* Exercise
A word-for-word reproduction of the data below is needed, with no pictures in it.

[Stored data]
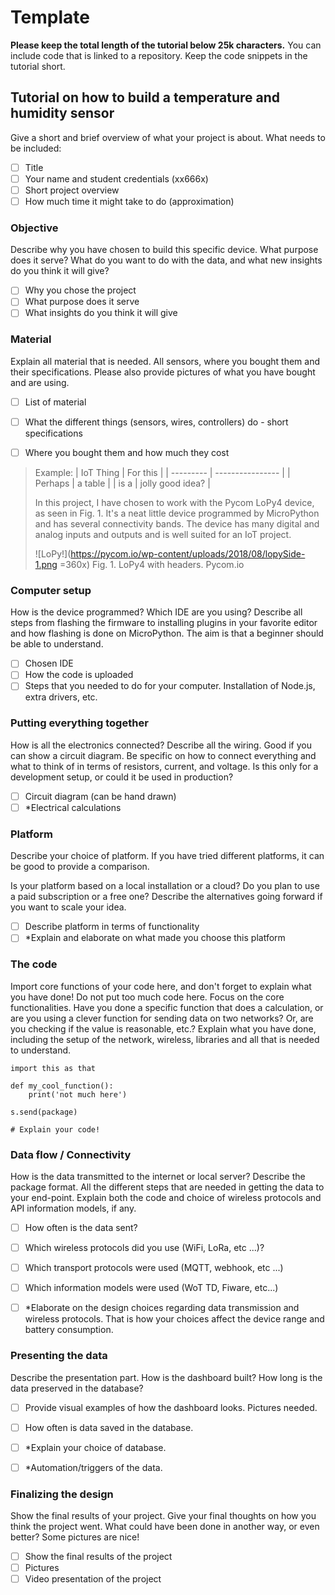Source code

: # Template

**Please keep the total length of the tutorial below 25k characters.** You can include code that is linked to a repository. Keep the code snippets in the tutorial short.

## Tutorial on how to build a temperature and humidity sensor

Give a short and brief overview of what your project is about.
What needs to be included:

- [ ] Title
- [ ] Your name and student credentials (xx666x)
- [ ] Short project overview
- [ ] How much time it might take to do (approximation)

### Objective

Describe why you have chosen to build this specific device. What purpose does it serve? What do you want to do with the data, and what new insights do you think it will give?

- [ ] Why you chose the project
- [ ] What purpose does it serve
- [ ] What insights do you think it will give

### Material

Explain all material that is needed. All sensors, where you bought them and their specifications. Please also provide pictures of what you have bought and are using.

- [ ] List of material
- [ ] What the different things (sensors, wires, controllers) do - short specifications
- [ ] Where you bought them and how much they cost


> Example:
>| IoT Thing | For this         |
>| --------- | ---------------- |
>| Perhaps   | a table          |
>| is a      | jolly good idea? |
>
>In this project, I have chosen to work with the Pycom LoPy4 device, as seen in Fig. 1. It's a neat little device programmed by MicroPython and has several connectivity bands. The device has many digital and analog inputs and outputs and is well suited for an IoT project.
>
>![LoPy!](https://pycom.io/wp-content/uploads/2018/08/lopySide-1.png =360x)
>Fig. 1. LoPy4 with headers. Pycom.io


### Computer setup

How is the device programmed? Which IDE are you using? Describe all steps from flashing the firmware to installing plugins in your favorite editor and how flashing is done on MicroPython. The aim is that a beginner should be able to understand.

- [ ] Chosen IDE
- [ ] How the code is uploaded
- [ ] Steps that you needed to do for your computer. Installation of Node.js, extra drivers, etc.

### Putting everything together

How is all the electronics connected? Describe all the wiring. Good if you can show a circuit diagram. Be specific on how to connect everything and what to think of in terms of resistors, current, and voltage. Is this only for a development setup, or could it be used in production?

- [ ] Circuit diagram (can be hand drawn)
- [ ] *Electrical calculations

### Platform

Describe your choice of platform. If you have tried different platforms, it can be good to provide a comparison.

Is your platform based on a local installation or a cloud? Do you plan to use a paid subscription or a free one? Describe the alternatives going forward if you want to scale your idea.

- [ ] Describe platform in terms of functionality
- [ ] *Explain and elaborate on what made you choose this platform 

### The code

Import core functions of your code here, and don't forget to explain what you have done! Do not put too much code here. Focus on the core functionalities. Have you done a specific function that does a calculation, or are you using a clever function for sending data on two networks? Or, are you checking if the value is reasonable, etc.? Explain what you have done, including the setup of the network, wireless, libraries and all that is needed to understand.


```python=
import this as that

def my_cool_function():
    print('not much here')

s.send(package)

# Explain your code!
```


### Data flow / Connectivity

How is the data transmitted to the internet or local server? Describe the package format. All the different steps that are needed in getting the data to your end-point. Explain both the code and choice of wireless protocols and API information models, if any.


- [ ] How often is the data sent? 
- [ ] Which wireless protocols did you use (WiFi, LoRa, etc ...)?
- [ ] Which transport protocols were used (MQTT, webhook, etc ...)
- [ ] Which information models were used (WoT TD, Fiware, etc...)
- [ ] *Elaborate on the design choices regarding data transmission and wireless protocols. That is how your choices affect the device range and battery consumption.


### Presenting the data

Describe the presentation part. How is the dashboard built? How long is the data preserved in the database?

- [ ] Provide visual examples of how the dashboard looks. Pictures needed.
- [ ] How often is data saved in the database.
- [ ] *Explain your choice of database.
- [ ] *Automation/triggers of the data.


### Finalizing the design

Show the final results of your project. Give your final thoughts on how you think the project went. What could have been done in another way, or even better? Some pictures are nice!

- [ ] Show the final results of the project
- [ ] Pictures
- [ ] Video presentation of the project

* Exercise response
Source code

: # Template

**Please keep the total length of the tutorial below 25k characters.** You can include code that is linked to a repository. Keep the code snippets in the tutorial short.

## Tutorial on how to build a temperature and humidity sensor

Give a short and brief overview of what your project is about.
What needs to be included:

- [ ] Title
- [ ] Your name and student credentials (xx666x)
- [ ] Short project overview
- [ ] How much time it might take to do (approximation)

### Objective

Describe why you have chosen to build this specific device. What purpose does it serve? What do you want to do with the data, and what new insights do you think it will give?

- [ ] Why you chose the project
- [ ] What purpose does it serve
- [ ] What insights do you think it will give

### Material

Explain all material that is needed. All sensors, where you bought them and their specifications. Please also provide pictures of what you have bought and are using.

- [ ] List of material
- [ ] What the different things (sensors, wires, controllers) do - short specifications
- [ ] Where you bought them and how much they cost


> Example:
>| IoT Thing | For this         |
>| --------- | ---------------- |
>| Perhaps   | a table          |
>| is a      | jolly good idea? |
>
>In this project, I have chosen to work with the Pycom LoPy4 device, as seen in Fig. 1. It's a neat little device programmed by MicroPython and has several connectivity bands. The device has many digital and analog inputs and outputs and is well suited for an IoT project.
>
>![LoPy!](https://pycom.io/wp-content/uploads/2018/08/lopySide-1.png =360x)
>Fig. 1. LoPy4 with headers. Pycom.io


### Computer setup

How is the device programmed? Which IDE are you using? Describe all steps from flashing the firmware to installing plugins in your favorite editor and how flashing is done on MicroPython. The aim is that a beginner should be able to understand.

- [ ] Chosen IDE
- [ ] How the code is uploaded
- [ ] Steps that you needed to do for your computer. Installation of Node.js, extra drivers, etc.

### Putting everything together

How is all the electronics connected? Describe all the wiring. Good if you can show a circuit diagram. Be specific on how to connect everything and what to think of in terms of resistors, current, and voltage. Is this only for a development setup, or could it be used in production?

- [ ] Circuit diagram (can be hand drawn)
- [ ] *Electrical calculations

### Platform

Describe your choice of platform. If you have tried different platforms, it can be good to provide a comparison.

Is your platform based on a local installation or a cloud? Do you plan to use a paid subscription or a free one? Describe the alternatives going forward if you want to scale your idea.

- [ ] Describe platform in terms of functionality
- [ ] *Explain and elaborate on what made you choose this platform 

### The code

Import core functions of your code here, and don't forget to explain what you have done! Do not put too much code here. Focus on the core functionalities. Have you done a specific function that does a calculation, or are you using a clever function for sending data on two networks? Or, are you checking if the value is reasonable, etc.? Explain what you have done, including the setup of the network, wireless, libraries and all that is needed to understand.


```python=
import this as that

def my_cool_function():
    print('not much here')

s.send(package)

# Explain your code!
```


### Data flow / Connectivity

How is the data transmitted to the internet or local server? Describe the package format. All the different steps that are needed in getting the data to your end-point. Explain both the code and choice of wireless protocols and API information models, if any.


- [ ] How often is the data sent? 
- [ ] Which wireless protocols did you use (WiFi, LoRa, etc ...)?
- [ ] Which transport protocols were used (MQTT, webhook, etc ...)
- [ ] Which information models were used (WoT TD, Fiware, etc...)
- [ ] *Elaborate on the design choices regarding data transmission and wireless protocols. That is how your choices affect the device range and battery consumption.


### Presenting the data

Describe the presentation part. How is the dashboard built? How long is the data preserved in the database?

- [ ] Provide visual examples of how the dashboard looks. Pictures needed.
- [ ] How often is data saved in the database.
- [ ] *Explain your choice of database.
- [ ] *Automation/triggers of the data.


### Finalizing the design

Show the final results of your project. Give your final thoughts on how you think the project went. What could have been done in another way, or even better? Some pictures are nice!

- [ ] Show the final results of the project
- [ ] Pictures
- [ ] Video presentation of the project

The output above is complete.